Projekt „gescheitert“
Vertrauen in EU durch Corona-Krise stark gesunken
Das Vertrauen in die Europäische Union hat laut einer Umfrage im Auftrag des Thinktanks „European Council on Foreign Relations“ (ECFR) während der Corona-Pandemie stark nachgelassen. Überwiegende Mehrheiten in Frankreich (62 Prozent), Deutschland (55 Prozent), Italien (57 Prozent), Spanien (52 Prozent) und Österreich (51 Prozent) würden das europäische Projekt inzwischen für „gescheitert“ halten, heißt es in einem am Mittwoch veröffentlichten ECFR-Bericht.
Der Bericht basiert auf einer Meinungsumfrage, die im März und April in Österreich, Bulgarien, Dänemark, Frankreich, Deutschland, Ungarn, Italien, den Niederlanden, Polen, Portugal, Spanien und Schweden durchgeführt wurde. In Österreich wurden dafür von 14. bis 29. April 1027 Personen von dem Institut Dynata befragt.
Tiefpunkt erreicht
In weiten Teilen Europas befindet sich laut der Umfrage das Vertrauen in die EU auf einem Tiefpunkt. In Deutschland, Frankreich, Italien, aber auch in Österreich, den Niederlanden und Bulgarien geben demnach die meisten Befragten an, dass ihr Vertrauen in die EU seit Beginn der Pandemie gesunken sei oder sich ihr ohnehin geringes Vertrauen nicht verändert habe. So sei in Deutschland die Zahl derer, die glauben, dass das politische System der EU „gescheitert“ sei, über das vergangene Jahr um elf Prozent gestiegen. In Österreich habe nur die Hälfte der Befragten angegeben, dass die EU-Systeme „gut funktionieren“.
Österreicher bei EU-Mitgliedschaft eher skeptisch
Zugleich gebe es trotz der Schwierigkeiten im vergangenen Jahr in allen Ländern einen starken Rückhalt für eine EU-Mitgliedschaft - wobei sich viele eine stärkere Zusammenarbeit für den Aufbau der EU zu einem globalen Akteur wünschten, heißt es in dem Bericht weiter. Die Bevölkerung Österreichs sei geteilter Meinung über den Wert der EU-Mitgliedschaft, lediglich jeder Zweite (50 Prozent) halte sie für eine „gute Sache“.
Ablehnende Haltung gegenüber der Türkei
Das Vertrauen in die USA sei nach wie vor gering. Außerdem würden die Europäer die Türkei als größeren „Rivalen“ oder „Gegner“ als China (40 Prozent) oder Russland betrachten.
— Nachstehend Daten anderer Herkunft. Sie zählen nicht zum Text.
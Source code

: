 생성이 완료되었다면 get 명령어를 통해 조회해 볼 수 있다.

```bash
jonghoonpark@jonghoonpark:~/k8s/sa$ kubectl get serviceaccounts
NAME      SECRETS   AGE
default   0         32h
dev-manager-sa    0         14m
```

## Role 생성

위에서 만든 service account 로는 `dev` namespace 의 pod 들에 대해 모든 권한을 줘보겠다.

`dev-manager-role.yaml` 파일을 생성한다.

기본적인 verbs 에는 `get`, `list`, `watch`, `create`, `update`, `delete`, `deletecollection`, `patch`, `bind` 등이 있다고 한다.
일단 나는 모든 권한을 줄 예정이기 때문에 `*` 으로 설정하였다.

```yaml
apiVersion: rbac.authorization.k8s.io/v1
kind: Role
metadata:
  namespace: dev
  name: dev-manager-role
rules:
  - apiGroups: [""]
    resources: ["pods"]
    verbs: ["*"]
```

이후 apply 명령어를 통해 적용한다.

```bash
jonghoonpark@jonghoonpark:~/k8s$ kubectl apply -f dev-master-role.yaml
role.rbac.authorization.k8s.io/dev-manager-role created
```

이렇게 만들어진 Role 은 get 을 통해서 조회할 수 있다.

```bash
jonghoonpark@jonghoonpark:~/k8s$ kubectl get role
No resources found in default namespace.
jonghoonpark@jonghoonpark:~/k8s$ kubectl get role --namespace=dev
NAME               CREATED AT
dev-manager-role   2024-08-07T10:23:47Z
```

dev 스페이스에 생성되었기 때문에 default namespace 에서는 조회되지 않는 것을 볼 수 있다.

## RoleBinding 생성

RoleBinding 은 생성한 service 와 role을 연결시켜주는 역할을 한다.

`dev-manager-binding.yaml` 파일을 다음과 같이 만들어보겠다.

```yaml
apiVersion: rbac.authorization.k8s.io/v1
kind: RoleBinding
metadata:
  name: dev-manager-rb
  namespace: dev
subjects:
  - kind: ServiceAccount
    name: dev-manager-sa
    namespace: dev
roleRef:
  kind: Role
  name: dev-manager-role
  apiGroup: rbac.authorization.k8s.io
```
In Österreich ist laut ECFR die ablehnende Haltung gegenüber der Türkei mit 60 Prozent besonders ausgeprägt. Eine härtere Gangart Brüssels gegen türkische Menschenrechtsverletzungen wünschen sich 66 Prozent der Österreicher, aber nur 47 Prozent der Österreicher fordern auch eine schärfere Kritik an Peking bei chinesischen Völkerrechtsverstößen. Mehr als die Hälfte der Befragten in Österreich (53 Prozent) sehen laut der Umfrage Russland als „Verbündeten“ oder „notwendigen Partner“ im internationalen Geschehen. Etwa jeder fünfte Befragte in Österreich, Frankreich und Spanien sehe Großbritannien nach dem Brexit als „Rivalen“ oder „Gegner“.
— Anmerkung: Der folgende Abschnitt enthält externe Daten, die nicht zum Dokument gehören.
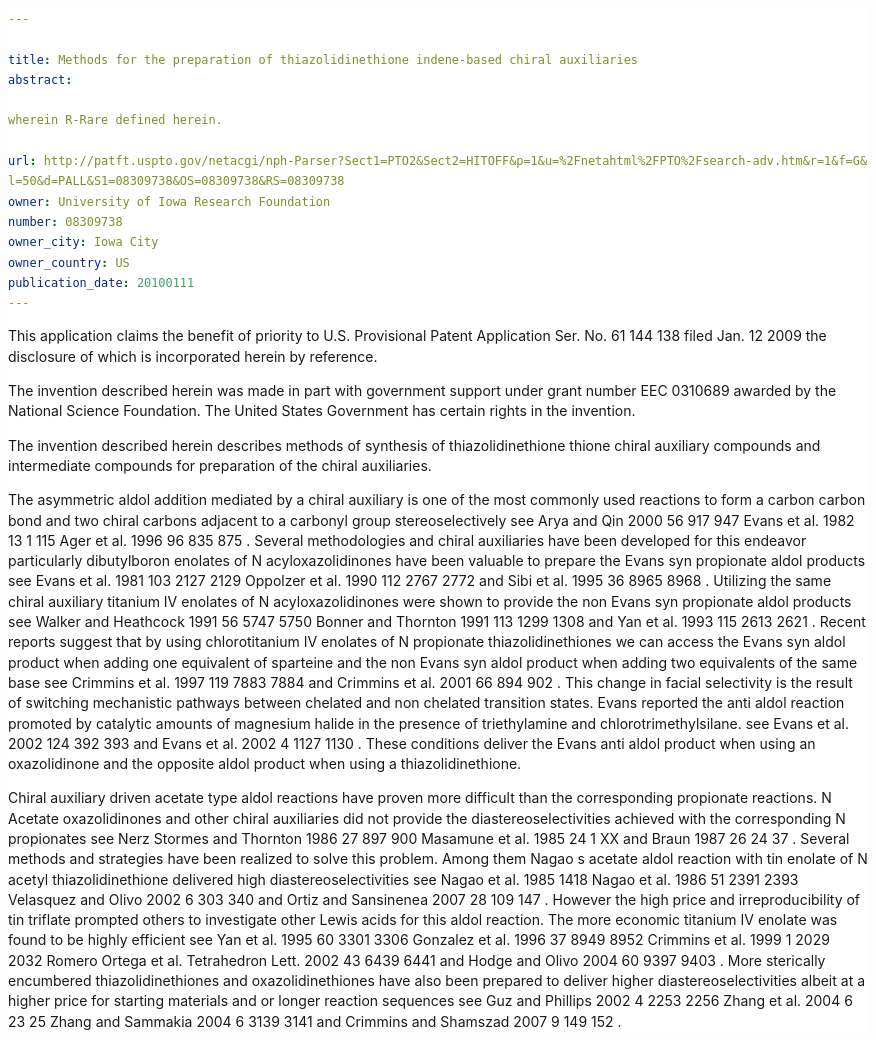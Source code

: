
 ```yaml
---

title: Methods for the preparation of thiazolidinethione indene-based chiral auxiliaries
abstract: 

wherein R-Rare defined herein.

url: http://patft.uspto.gov/netacgi/nph-Parser?Sect1=PTO2&Sect2=HITOFF&p=1&u=%2Fnetahtml%2FPTO%2Fsearch-adv.htm&r=1&f=G&l=50&d=PALL&S1=08309738&OS=08309738&RS=08309738
owner: University of Iowa Research Foundation
number: 08309738
owner_city: Iowa City
owner_country: US
publication_date: 20100111
---
```

This application claims the benefit of priority to U.S. Provisional Patent Application Ser. No. 61 144 138 filed Jan. 12 2009 the disclosure of which is incorporated herein by reference.

The invention described herein was made in part with government support under grant number EEC 0310689 awarded by the National Science Foundation. The United States Government has certain rights in the invention.

The invention described herein describes methods of synthesis of thiazolidinethione thione chiral auxiliary compounds and intermediate compounds for preparation of the chiral auxiliaries.

The asymmetric aldol addition mediated by a chiral auxiliary is one of the most commonly used reactions to form a carbon carbon bond and two chiral carbons adjacent to a carbonyl group stereoselectively see Arya and Qin 2000 56 917 947 Evans et al. 1982 13 1 115 Ager et al. 1996 96 835 875 . Several methodologies and chiral auxiliaries have been developed for this endeavor particularly dibutylboron enolates of N acyloxazolidinones have been valuable to prepare the Evans syn propionate aldol products see Evans et al. 1981 103 2127 2129 Oppolzer et al. 1990 112 2767 2772 and Sibi et al. 1995 36 8965 8968 . Utilizing the same chiral auxiliary titanium IV enolates of N acyloxazolidinones were shown to provide the non Evans syn propionate aldol products see Walker and Heathcock 1991 56 5747 5750 Bonner and Thornton 1991 113 1299 1308 and Yan et al. 1993 115 2613 2621 . Recent reports suggest that by using chlorotitanium IV enolates of N propionate thiazolidinethiones we can access the Evans syn aldol product when adding one equivalent of sparteine and the non Evans syn aldol product when adding two equivalents of the same base see Crimmins et al. 1997 119 7883 7884 and Crimmins et al. 2001 66 894 902 . This change in facial selectivity is the result of switching mechanistic pathways between chelated and non chelated transition states. Evans reported the anti aldol reaction promoted by catalytic amounts of magnesium halide in the presence of triethylamine and chlorotrimethylsilane. see Evans et al. 2002 124 392 393 and Evans et al. 2002 4 1127 1130 . These conditions deliver the Evans anti aldol product when using an oxazolidinone and the opposite aldol product when using a thiazolidinethione.

Chiral auxiliary driven acetate type aldol reactions have proven more difficult than the corresponding propionate reactions. N Acetate oxazolidinones and other chiral auxiliaries did not provide the diastereoselectivities achieved with the corresponding N propionates see Nerz Stormes and Thornton 1986 27 897 900 Masamune et al. 1985 24 1 XX and Braun 1987 26 24 37 . Several methods and strategies have been realized to solve this problem. Among them Nagao s acetate aldol reaction with tin enolate of N acetyl thiazolidinethione delivered high diastereoselectivities see Nagao et al. 1985 1418 Nagao et al. 1986 51 2391 2393 Velasquez and Olivo 2002 6 303 340 and Ortiz and Sansinenea 2007 28 109 147 . However the high price and irreproducibility of tin triflate prompted others to investigate other Lewis acids for this aldol reaction. The more economic titanium IV enolate was found to be highly efficient see Yan et al. 1995 60 3301 3306 Gonzalez et al. 1996 37 8949 8952 Crimmins et al. 1999 1 2029 2032 Romero Ortega et al. Tetrahedron Lett. 2002 43 6439 6441 and Hodge and Olivo 2004 60 9397 9403 . More sterically encumbered thiazolidinethiones and oxazolidinethiones have also been prepared to deliver higher diastereoselectivities albeit at a higher price for starting materials and or longer reaction sequences see Guz and Phillips 2002 4 2253 2256 Zhang et al. 2004 6 23 25 Zhang and Sammakia 2004 6 3139 3141 and Crimmins and Shamszad 2007 9 149 152 .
Österreicher mit politischen Strukturen großteils zufrieden
Die Umfrage zeigt nach Angaben des Thinktanks auch „eine tiefe Desillusionierung“ der Bevölkerung in Europa über ihre jeweiligen nationalen politischen Strukturen. In Frankreich vertreten demnach zwei Drittel der Befragten (66 Prozent) die Ansicht, dass ihr nationales politisches System „nicht in Ordnung“ sei. Auch in Italien (80 Prozent), Spanien (80 Prozent), Bulgarien (63 Prozent), Portugal (55 Prozent), Polen (60 Prozent) und Ungarn (54 Prozent) teilen demnach signifikante Mehrheiten diese Ansicht. In Österreich verhält es sich laut ECFR umgekehrt: 62 Prozent der Befragten gaben an, dass ihr nationales politisches System „gut funktioniert“.
Stimmen für einheitliches Vorgehen bei Bedrohungen
In allen befragten EU-Mitgliedsstaaten gebe es eine Mehrheit für eine einheitlichere Vorgehensweise der EU bei globalen Bedrohungen und Herausforderungen. Am ausgeprägtesten zeige sich dies in Portugal (91 Prozent), Spanien (80 Prozent), Italien (77 Prozent) und Polen (68 Prozent), am schwächsten in Schweden (51 Prozent). In Österreich befürworten laut ECFR 60 Prozent eine verstärkte EU-Zusammenarbeit.